The effect of Order 9 Rule 8 has been misinterpreted vis-à-vis the time required for a defendant to file a defence to an action.  Order 11 Rule 2 provides that a defendant shall file a defence not later than 14 days after filing an appearance. Some lawyers interpret the combined effect of Order 11 Rule 2 and Order 9 Rules 7(2) & 8 to mean that, when a defendant is served with a writ of summons, by filing a conditional appearance the defendant has 14 days in addition to the 14 days within which a defendant is supposed to do the act contemplated under Order 9 Rule 8. So by this erroneous extrapolation, many lawyers think that a defendant has 28 days from the date they enter a conditional appearance to file a defence. This position is wrong.

Order 9 Rule 7(2) states that when a defendant files a conditional appearance, the defendant is mandated to make an application to set aside the writ or the service thereof or any of the other acts specified under Rule 8, otherwise the conditional appearance retroactively crystallizes into an unconditional appearance from the time it was filed.
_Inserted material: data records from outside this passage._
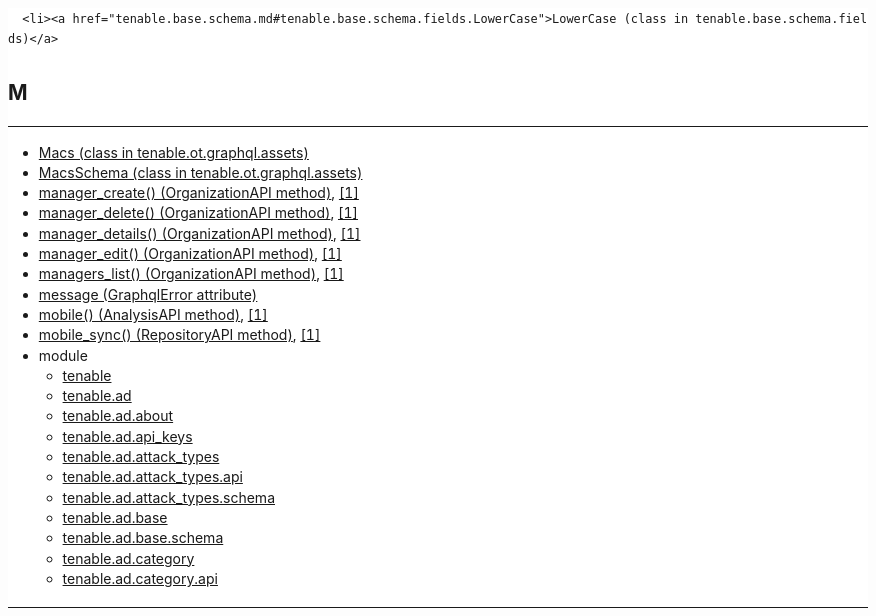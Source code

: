       <li><a href="tenable.base.schema.md#tenable.base.schema.fields.LowerCase">LowerCase (class in tenable.base.schema.fields)</a>
</li>
  </ul></td>
</tr></table>
<h2 id="M">M</h2>
<table style="width: 100%" class="indextable genindextable"><tr>
  <td style="width: 33%; vertical-align: top;"><ul>
      <li><a href="tenable.ot.graphql.md#tenable.ot.graphql.assets.Macs">Macs (class in tenable.ot.graphql.assets)</a>
</li>
      <li><a href="tenable.ot.graphql.md#tenable.ot.graphql.assets.MacsSchema">MacsSchema (class in tenable.ot.graphql.assets)</a>
</li>
      <li><a href="tenable.sc.md#id81">manager_create() (OrganizationAPI method)</a>, <a href="tenable.sc.md#tenable.sc.organizations.OrganizationAPI.manager_create">[1]</a>
</li>
      <li><a href="tenable.sc.md#id82">manager_delete() (OrganizationAPI method)</a>, <a href="tenable.sc.md#tenable.sc.organizations.OrganizationAPI.manager_delete">[1]</a>
</li>
      <li><a href="tenable.sc.md#id83">manager_details() (OrganizationAPI method)</a>, <a href="tenable.sc.md#tenable.sc.organizations.OrganizationAPI.manager_details">[1]</a>
</li>
      <li><a href="tenable.sc.md#id84">manager_edit() (OrganizationAPI method)</a>, <a href="tenable.sc.md#tenable.sc.organizations.OrganizationAPI.manager_edit">[1]</a>
</li>
      <li><a href="tenable.sc.md#id85">managers_list() (OrganizationAPI method)</a>, <a href="tenable.sc.md#tenable.sc.organizations.OrganizationAPI.managers_list">[1]</a>
</li>
      <li><a href="tenable.ot.graphql.md#tenable.ot.graphql.definitions.GraphqlError.message">message (GraphqlError attribute)</a>
</li>
      <li><a href="tenable.sc.md#id23">mobile() (AnalysisAPI method)</a>, <a href="tenable.sc.md#tenable.sc.analysis.AnalysisAPI.mobile">[1]</a>
</li>
      <li><a href="tenable.sc.md#id131">mobile_sync() (RepositoryAPI method)</a>, <a href="tenable.sc.md#tenable.sc.repositories.RepositoryAPI.mobile_sync">[1]</a>
</li>
      <li>
    module
      <ul>
        <li><a href="README.md#module-tenable">tenable</a>
</li>
        <li><a href="tenable.ad.md#module-tenable.ad">tenable.ad</a>
</li>
        <li><a href="tenable.ad.md#module-tenable.ad.about">tenable.ad.about</a>
</li>
        <li><a href="tenable.ad.md#module-tenable.ad.api_keys">tenable.ad.api_keys</a>
</li>
        <li><a href="tenable.ad.attack_types.md#module-tenable.ad.attack_types">tenable.ad.attack_types</a>
</li>
        <li><a href="tenable.ad.attack_types.md#module-tenable.ad.attack_types.api">tenable.ad.attack_types.api</a>
</li>
        <li><a href="tenable.ad.attack_types.md#module-tenable.ad.attack_types.schema">tenable.ad.attack_types.schema</a>
</li>
        <li><a href="tenable.ad.base.md#module-tenable.ad.base">tenable.ad.base</a>
</li>
        <li><a href="tenable.ad.base.md#module-tenable.ad.base.schema">tenable.ad.base.schema</a>
</li>
        <li><a href="tenable.ad.category.md#module-tenable.ad.category">tenable.ad.category</a>
</li>
        <li><a href="tenable.ad.category.md#module-tenable.ad.category.api">tenable.ad.category.api</a>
Time for filing a defence began running from the day the conditional appearance was filed. This therefore requires that the defendant to file a defence immediately before the expiration of the 14 days limited for filing a defence after filing an unconditional appearance. The duration limited for filing a defence after filing a conditional appearance is in effect, the same as the 14 days limited for a defendant to file a defence in a case where the defendant filed an unconditional appearance. Thus the effect in both types of appearance is the same.

The Court of Appeal in La Palm Beach & Anor. vrs. Nii Adjei Boahene II & Ors[2] held that where a party files a conditional appearance and fails to make an application under Rule 8, judgment in default of defence can be taken against that defendant upon the expiration of the 14 days specified under Rule 8.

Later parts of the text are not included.